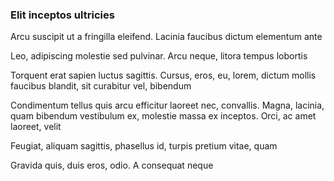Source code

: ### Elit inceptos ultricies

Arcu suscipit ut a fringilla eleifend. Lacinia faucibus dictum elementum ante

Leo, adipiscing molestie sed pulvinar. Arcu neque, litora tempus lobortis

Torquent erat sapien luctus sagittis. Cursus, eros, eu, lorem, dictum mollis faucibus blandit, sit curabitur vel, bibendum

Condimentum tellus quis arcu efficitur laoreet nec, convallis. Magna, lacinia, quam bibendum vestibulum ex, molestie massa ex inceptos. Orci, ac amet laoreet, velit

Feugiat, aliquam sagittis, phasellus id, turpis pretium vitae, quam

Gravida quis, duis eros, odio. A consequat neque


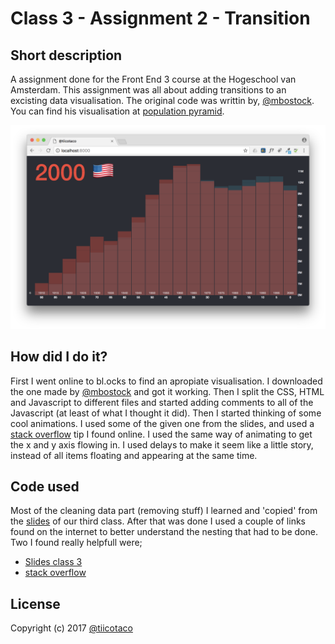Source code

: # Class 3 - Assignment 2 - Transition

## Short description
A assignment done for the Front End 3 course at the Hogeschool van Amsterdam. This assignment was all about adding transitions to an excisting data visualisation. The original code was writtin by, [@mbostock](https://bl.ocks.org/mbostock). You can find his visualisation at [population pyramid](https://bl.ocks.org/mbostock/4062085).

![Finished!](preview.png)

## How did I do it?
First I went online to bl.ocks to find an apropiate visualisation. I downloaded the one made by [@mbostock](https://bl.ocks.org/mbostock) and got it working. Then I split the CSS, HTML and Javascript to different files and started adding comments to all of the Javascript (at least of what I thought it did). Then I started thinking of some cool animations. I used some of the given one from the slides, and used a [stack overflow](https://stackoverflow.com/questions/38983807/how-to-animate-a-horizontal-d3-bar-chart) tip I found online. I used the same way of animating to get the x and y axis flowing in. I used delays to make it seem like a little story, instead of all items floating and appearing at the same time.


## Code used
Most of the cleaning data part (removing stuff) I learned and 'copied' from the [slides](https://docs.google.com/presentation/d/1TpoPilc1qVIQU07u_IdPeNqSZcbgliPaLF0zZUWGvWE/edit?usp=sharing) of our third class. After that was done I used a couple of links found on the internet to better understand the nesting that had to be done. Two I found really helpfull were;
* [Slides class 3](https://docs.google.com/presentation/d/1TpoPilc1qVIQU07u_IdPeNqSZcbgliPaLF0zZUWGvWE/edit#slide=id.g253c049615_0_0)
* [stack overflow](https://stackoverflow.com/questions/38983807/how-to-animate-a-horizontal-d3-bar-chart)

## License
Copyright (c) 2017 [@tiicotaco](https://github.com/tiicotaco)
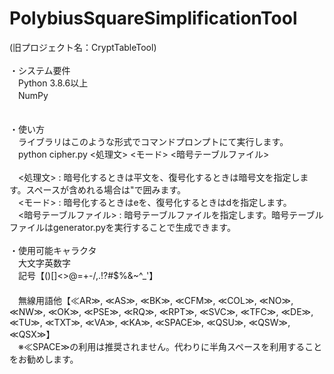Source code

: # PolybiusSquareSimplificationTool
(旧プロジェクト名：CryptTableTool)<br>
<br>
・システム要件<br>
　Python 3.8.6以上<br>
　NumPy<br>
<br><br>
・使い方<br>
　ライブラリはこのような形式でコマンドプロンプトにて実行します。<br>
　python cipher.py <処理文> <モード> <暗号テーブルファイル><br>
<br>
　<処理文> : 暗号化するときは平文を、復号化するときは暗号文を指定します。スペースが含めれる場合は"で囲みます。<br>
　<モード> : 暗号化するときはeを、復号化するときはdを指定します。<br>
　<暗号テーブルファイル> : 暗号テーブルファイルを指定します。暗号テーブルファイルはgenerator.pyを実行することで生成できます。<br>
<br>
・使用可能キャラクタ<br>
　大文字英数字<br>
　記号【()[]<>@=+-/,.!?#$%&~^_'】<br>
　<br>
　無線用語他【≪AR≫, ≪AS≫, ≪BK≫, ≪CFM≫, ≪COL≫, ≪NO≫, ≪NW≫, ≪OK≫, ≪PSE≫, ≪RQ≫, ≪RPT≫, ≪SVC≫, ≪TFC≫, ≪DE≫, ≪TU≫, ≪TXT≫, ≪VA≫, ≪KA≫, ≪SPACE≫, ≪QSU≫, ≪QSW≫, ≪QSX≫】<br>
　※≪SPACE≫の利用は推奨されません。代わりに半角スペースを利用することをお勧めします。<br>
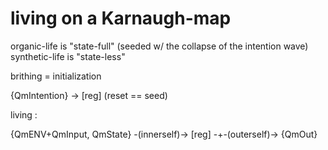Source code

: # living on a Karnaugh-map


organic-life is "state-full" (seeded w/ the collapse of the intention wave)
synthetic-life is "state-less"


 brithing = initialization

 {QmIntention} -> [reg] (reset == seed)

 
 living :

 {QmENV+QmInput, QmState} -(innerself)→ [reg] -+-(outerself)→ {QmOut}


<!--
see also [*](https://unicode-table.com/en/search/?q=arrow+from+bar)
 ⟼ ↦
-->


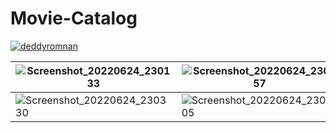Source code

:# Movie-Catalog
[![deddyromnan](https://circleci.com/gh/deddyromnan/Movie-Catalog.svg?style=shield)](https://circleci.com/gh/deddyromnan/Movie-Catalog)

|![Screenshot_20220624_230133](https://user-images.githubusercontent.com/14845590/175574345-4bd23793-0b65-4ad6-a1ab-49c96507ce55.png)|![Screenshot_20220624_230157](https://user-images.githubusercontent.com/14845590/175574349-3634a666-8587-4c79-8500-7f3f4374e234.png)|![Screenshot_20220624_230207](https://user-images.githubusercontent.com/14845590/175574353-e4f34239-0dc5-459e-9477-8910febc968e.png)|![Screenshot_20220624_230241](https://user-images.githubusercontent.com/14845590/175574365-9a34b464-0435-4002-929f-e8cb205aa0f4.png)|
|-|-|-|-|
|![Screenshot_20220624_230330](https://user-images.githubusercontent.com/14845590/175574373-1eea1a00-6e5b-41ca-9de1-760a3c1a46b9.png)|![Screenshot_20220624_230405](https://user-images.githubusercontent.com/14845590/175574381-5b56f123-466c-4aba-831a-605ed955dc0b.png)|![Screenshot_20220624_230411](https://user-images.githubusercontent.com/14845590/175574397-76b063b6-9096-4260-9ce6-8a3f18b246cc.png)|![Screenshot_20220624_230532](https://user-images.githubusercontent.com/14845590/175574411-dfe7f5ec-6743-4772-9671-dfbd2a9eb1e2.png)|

• • •

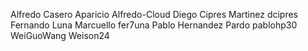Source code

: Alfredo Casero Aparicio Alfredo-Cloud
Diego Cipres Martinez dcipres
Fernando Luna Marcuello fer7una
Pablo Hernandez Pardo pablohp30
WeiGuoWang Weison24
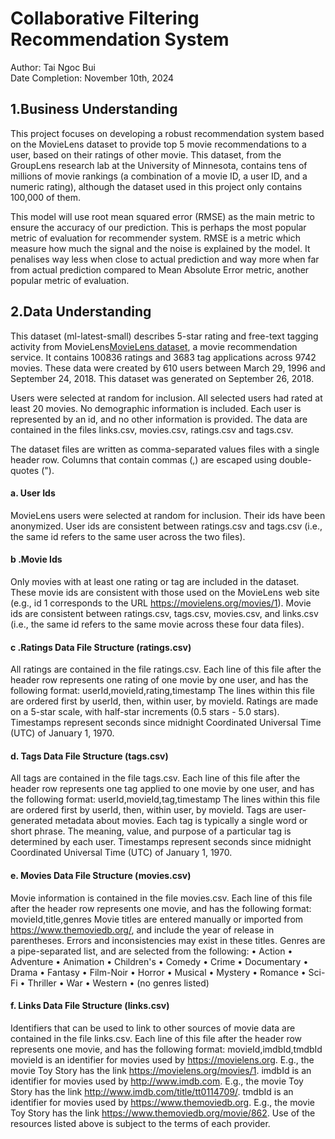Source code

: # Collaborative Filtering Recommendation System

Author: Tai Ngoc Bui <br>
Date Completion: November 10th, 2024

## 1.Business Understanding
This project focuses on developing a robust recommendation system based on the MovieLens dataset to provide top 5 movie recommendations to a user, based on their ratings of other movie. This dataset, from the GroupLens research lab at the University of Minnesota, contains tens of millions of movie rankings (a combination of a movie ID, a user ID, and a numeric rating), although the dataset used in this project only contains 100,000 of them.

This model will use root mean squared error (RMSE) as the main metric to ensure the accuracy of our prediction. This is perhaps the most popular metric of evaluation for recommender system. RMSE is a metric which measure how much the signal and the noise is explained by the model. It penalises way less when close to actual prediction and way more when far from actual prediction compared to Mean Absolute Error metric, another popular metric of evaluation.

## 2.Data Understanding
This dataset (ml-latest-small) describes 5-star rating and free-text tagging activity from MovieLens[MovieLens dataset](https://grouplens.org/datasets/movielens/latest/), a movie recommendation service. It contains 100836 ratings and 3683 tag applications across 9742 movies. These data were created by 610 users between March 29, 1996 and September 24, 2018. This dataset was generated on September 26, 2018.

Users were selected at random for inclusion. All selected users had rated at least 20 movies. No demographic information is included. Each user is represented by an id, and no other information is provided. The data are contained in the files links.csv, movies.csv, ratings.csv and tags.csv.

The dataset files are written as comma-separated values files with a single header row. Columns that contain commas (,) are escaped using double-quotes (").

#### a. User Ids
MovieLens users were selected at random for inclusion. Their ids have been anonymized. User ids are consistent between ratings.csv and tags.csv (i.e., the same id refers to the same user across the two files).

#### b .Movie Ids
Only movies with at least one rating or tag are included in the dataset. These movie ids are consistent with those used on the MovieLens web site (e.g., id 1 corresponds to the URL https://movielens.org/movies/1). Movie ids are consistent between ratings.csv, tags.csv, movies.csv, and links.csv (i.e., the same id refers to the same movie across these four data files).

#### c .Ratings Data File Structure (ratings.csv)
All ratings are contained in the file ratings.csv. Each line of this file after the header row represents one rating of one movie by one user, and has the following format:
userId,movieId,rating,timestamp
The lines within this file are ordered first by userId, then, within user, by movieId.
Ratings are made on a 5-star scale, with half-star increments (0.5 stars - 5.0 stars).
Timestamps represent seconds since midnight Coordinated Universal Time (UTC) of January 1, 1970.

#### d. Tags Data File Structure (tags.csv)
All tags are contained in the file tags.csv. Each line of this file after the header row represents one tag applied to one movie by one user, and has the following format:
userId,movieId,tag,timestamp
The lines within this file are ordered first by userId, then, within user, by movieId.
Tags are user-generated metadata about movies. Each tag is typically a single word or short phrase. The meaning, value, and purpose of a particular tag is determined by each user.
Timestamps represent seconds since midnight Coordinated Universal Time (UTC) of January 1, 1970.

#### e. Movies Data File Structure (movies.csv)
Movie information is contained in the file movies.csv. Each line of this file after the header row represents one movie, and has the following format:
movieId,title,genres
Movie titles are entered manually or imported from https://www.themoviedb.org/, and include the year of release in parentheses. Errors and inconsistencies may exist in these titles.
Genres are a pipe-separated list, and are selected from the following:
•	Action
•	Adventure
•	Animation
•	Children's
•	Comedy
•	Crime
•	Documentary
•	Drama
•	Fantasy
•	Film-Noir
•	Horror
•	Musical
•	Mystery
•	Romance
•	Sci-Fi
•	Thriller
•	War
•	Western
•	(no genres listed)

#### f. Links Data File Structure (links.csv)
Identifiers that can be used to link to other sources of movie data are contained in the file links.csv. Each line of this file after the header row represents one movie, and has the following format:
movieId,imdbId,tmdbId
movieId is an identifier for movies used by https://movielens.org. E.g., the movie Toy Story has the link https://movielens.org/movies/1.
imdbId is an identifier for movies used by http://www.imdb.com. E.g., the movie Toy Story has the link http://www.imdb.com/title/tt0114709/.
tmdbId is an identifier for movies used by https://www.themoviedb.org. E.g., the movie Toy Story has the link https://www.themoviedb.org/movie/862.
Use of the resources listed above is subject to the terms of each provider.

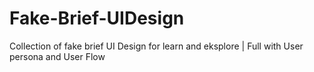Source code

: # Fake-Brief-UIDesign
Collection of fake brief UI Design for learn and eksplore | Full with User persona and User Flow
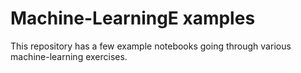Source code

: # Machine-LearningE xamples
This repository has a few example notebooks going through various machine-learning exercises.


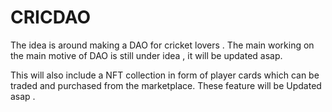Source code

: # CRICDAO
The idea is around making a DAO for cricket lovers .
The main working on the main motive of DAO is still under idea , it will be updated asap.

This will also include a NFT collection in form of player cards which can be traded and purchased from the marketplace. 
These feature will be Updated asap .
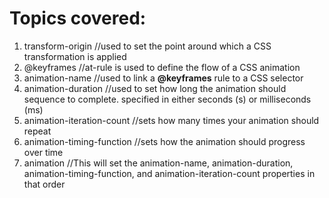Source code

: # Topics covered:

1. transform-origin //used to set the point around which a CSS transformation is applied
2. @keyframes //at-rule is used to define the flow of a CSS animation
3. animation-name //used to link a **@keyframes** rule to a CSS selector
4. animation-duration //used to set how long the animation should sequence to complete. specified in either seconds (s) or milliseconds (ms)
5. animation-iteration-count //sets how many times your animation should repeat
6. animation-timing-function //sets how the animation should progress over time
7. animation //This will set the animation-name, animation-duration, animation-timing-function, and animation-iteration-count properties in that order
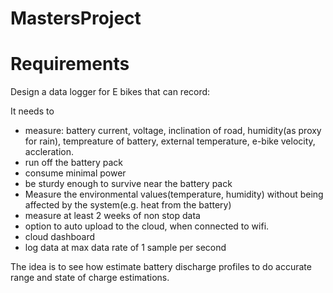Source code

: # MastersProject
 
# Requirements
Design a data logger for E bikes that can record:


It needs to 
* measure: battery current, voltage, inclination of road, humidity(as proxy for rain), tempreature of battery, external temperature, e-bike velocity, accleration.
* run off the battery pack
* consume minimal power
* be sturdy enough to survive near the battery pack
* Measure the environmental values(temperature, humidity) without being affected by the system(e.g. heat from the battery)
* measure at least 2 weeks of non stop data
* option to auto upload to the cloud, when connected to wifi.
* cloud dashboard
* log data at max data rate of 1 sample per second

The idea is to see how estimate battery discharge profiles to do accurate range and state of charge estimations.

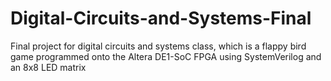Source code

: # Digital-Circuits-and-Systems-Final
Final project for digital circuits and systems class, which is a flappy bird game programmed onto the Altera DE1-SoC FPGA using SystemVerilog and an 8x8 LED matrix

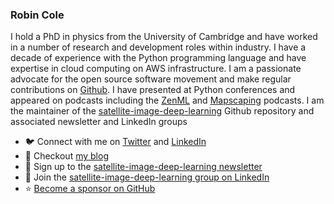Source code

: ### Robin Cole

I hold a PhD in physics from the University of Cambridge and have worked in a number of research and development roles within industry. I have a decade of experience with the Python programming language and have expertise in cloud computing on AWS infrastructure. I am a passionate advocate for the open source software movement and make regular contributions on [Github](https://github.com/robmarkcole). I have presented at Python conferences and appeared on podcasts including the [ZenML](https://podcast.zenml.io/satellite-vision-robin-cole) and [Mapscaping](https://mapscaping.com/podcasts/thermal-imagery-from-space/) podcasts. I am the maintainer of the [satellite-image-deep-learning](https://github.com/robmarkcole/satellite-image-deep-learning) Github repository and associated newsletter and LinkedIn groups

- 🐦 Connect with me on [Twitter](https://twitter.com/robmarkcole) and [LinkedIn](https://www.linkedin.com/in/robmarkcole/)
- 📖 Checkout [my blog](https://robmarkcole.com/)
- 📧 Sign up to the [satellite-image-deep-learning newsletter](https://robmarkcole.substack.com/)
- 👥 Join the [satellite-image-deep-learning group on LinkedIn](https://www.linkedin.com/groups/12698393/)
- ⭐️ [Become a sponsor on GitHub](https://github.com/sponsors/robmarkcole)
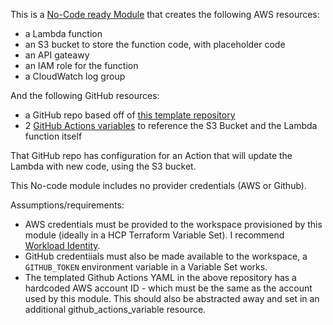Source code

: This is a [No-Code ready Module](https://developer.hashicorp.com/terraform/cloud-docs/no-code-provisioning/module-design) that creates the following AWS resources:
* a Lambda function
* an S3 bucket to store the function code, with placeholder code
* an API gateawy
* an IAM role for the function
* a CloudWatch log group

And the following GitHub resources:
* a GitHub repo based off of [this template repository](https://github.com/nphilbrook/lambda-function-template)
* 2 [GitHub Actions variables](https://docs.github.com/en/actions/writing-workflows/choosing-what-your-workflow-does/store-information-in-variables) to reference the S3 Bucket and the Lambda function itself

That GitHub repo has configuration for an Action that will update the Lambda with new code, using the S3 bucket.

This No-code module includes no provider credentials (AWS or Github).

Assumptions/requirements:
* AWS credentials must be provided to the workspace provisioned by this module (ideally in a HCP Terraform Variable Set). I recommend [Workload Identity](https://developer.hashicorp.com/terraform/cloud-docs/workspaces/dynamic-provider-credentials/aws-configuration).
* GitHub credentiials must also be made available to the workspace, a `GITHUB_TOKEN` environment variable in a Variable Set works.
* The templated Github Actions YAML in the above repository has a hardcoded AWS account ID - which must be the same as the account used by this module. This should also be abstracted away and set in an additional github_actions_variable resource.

• • •

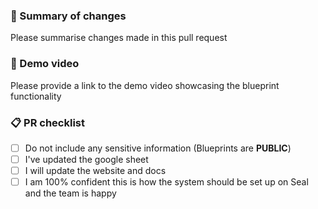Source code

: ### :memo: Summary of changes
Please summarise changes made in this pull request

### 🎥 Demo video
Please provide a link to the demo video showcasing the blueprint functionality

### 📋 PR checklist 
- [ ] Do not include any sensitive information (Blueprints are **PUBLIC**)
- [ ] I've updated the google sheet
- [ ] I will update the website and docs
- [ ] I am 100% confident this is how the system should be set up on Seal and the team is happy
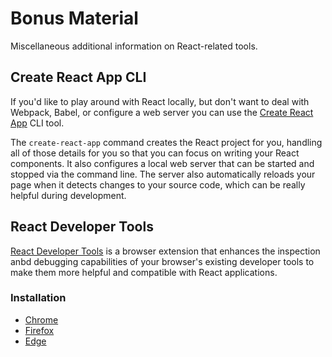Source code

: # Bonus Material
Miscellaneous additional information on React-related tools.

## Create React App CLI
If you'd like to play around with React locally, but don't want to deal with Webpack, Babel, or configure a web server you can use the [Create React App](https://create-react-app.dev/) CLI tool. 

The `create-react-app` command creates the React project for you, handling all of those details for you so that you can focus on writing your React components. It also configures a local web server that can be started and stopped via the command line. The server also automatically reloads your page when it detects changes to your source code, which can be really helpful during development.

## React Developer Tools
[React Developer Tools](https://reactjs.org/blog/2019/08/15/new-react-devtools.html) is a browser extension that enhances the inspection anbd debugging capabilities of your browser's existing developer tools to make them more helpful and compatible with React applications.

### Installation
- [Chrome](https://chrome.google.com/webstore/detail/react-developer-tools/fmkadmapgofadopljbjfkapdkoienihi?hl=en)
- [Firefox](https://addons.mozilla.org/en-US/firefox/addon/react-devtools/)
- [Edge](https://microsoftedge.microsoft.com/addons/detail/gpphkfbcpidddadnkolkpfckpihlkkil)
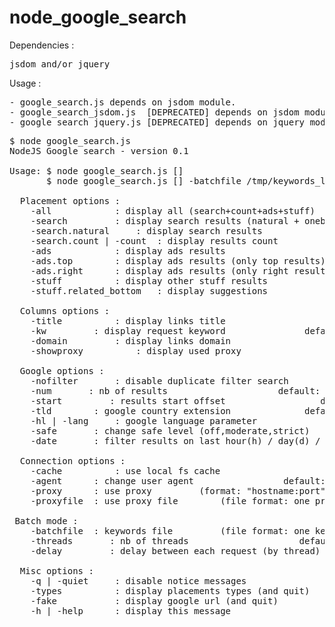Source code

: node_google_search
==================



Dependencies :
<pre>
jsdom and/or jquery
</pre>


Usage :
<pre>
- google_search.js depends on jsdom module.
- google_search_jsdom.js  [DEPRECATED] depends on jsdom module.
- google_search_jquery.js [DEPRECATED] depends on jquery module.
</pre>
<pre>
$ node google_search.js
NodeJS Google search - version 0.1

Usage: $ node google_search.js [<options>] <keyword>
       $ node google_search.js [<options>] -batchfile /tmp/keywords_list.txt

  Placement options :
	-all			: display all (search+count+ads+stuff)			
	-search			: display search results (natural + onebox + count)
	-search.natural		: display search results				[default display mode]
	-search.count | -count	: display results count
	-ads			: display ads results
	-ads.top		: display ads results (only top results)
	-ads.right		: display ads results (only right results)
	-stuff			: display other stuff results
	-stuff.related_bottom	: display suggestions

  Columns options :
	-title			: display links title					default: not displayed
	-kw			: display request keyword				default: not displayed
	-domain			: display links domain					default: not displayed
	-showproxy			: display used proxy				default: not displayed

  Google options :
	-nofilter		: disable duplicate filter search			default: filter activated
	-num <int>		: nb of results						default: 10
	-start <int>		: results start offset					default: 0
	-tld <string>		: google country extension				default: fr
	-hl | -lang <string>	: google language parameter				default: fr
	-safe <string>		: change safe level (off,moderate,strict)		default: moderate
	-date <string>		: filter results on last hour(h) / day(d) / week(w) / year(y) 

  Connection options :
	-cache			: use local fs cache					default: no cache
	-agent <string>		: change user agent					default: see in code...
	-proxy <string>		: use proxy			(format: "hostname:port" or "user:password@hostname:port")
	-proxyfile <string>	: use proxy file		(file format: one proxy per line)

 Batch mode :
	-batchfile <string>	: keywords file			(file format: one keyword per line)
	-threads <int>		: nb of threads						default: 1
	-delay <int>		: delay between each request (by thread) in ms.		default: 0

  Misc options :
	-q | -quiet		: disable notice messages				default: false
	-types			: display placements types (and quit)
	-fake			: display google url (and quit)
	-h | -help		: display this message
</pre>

• • •

▶ [Task details]: Take each line from the preceding material that contains "hashicorp" and copy it.

▶ [Solution below]:
: This is a [No-Code ready Module](https://developer.hashicorp.com/terraform/cloud-docs/no-code-provisioning/module-design) that creates the following AWS resources:
* AWS credentials must be provided to the workspace provisioned by this module (ideally in a HCP Terraform Variable Set). I recommend [Workload Identity](https://developer.hashicorp.com/terraform/cloud-docs/workspaces/dynamic-provider-credentials/aws-configuration).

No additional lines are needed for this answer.